- **DATA FOR THIS EXERCISE**:
..............................

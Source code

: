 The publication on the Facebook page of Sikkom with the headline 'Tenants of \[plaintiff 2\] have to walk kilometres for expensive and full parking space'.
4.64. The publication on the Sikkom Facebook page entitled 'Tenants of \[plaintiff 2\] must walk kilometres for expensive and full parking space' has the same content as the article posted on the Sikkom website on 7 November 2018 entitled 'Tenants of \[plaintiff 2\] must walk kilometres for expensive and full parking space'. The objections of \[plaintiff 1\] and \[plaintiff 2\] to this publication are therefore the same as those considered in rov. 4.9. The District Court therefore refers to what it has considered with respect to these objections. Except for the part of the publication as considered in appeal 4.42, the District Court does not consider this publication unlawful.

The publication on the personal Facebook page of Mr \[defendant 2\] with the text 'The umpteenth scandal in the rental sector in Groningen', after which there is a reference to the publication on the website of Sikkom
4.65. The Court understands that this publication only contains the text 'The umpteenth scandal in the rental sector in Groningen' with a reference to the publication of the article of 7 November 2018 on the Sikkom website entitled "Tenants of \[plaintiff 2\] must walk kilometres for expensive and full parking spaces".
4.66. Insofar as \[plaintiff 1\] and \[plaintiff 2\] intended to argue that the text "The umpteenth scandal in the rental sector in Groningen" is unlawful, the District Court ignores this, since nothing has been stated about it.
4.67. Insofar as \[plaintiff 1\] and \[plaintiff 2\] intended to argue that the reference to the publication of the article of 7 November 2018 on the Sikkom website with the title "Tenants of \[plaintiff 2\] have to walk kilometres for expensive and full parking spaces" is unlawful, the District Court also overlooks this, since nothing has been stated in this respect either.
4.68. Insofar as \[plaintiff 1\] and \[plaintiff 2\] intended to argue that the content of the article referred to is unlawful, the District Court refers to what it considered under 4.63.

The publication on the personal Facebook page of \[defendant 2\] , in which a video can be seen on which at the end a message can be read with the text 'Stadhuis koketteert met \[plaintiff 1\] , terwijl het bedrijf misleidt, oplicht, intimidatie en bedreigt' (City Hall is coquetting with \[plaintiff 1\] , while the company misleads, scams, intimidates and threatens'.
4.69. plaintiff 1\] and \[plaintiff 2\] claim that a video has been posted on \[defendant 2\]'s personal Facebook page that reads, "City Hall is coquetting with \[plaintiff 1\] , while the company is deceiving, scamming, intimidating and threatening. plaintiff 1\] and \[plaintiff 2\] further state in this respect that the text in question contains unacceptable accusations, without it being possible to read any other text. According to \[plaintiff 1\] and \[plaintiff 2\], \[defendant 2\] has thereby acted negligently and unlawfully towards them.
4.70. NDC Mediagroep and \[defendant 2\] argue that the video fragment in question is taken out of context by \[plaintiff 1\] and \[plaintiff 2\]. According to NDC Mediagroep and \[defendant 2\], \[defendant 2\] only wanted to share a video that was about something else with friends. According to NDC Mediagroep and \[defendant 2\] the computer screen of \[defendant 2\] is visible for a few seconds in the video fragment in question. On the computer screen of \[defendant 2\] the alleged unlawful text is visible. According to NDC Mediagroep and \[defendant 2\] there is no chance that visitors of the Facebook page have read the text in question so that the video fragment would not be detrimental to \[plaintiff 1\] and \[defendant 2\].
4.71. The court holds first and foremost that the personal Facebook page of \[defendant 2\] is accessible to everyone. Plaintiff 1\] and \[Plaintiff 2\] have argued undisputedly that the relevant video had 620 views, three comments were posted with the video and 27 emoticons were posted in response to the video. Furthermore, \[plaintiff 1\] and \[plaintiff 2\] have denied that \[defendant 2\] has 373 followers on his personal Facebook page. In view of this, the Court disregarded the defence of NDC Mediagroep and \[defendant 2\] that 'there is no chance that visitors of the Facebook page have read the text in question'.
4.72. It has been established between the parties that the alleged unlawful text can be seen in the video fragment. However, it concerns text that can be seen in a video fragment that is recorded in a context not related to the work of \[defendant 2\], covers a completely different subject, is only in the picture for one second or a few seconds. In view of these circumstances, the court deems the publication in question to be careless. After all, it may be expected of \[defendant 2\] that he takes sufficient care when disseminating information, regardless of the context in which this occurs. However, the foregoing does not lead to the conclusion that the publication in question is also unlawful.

..............................

- **AIM OF THE TASK**: Pull out all lines of the data with the string "coquetting".

- **WRITTEN RESPONSE**:
The publication on the personal Facebook page of \[defendant 2\] , in which a video can be seen on which at the end a message can be read with the text 'Stadhuis koketteert met \[plaintiff 1\] , terwijl het bedrijf misleidt, oplicht, intimidatie en bedreigt' (City Hall is coquetting with \[plaintiff 1\] , while the company misleads, scams, intimidates and threatens'.
4.69. plaintiff 1\] and \[plaintiff 2\] claim that a video has been posted on \[defendant 2\]'s personal Facebook page that reads, "City Hall is coquetting with \[plaintiff 1\] , while the company is deceiving, scamming, intimidating and threatening. plaintiff 1\] and \[plaintiff 2\] further state in this respect that the text in question contains unacceptable accusations, without it being possible to read any other text. According to \[plaintiff 1\] and \[plaintiff 2\], \[defendant 2\] has thereby acted negligently and unlawfully towards them.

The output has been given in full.